Die E.ON-Vertriebsmarge für Haushaltskunden hat sich zwischen 2004 und 2005 von 0,08 auf 0,05 Cent je Kilowattstunde reduziert. Die Beschaffungskosten erhöhten sich im gleichen Zeitraum von 2,27 auf 2,88 Cent je Kilowattstunde. "Diese Zahlen belegen zum einen den deutlichen Anstieg der Bezugskosten, sie zeigen aber auch, dass wir unsere Vertriebsmarge im Vergleich zum Vorjahr quasi halbiert haben", sagte Tiessen. E.ON Hanse bezieht sein Gas von den vier Vorlieferanten Wingas, Shell, ExxonMobil und VNG, mit denen E.ON Hanse nicht verbunden ist. E.ON Hanse erzielte 2004 einen Gewinn von 123 Millionen Euro bei rund 2,4 Milliarden Euro Umsatz.

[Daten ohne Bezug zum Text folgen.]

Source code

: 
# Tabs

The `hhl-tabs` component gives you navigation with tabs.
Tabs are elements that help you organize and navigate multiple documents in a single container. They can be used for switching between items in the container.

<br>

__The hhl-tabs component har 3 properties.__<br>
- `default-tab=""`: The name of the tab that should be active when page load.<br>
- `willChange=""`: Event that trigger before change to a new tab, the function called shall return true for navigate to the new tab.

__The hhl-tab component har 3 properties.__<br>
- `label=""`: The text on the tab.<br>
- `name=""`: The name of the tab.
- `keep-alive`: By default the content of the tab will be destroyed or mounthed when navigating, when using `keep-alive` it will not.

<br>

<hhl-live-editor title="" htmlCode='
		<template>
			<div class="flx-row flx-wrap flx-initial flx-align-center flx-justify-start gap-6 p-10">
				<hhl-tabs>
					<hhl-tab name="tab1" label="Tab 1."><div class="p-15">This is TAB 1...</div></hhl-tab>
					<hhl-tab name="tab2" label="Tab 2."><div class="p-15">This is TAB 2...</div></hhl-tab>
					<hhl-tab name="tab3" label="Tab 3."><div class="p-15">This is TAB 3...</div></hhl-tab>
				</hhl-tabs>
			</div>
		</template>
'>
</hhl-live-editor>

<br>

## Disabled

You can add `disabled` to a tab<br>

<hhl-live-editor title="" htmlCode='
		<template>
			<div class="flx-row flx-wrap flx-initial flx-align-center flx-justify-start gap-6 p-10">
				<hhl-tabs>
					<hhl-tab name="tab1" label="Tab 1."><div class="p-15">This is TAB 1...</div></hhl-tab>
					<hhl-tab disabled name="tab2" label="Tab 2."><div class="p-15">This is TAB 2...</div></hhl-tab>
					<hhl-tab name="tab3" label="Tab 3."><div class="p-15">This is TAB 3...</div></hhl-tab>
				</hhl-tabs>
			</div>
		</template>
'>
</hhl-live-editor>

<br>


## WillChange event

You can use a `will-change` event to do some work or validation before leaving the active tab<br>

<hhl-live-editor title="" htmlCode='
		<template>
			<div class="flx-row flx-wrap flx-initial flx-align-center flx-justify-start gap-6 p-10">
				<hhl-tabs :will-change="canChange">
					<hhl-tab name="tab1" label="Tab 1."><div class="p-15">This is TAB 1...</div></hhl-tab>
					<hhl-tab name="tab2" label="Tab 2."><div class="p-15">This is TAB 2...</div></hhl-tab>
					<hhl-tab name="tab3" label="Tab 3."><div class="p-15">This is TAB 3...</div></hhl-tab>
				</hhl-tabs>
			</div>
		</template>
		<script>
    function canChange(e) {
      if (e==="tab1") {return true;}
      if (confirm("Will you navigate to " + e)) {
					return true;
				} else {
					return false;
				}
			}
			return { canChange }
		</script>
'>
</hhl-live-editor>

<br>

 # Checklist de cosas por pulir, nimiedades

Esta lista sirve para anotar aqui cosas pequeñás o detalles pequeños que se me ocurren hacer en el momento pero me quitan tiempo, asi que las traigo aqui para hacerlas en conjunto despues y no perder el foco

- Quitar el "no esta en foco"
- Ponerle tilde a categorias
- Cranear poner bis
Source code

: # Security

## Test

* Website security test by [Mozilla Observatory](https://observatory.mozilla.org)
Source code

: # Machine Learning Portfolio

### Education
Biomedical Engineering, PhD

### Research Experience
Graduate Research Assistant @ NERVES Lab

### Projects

Die von E.ON Hanse vorgelegten Zahlen sind nach Ansicht des Bundes der Energieverbraucher nicht detailliert genug. "Die Befürchtung, dass die Preise überhöht sind, werden in keinster Weise ausgeräumt", sagte der Vorsitzende des Bundes, Aribert Peters. "Die Zahlen sind nicht so differenziert, wie wir sie für eine Beurteilung bräuchten".

Unterdessen leitete die tschechische Wettbewerbsbehörde UOHS ein Verfahren gegen die Tochter des deutschen RWE-Konzerns in Prag ein. RWE Transgas stehe unter Verdacht, die Gaspreise seit Beginn des Jahres unbegründet nach oben getrieben zu haben, sagte UOHS-Direktor Martin Pecina. Die Muttergesellschaft von RWE Transgas, RWE Energy (Dortmund), wies die Vorwürfe zurück.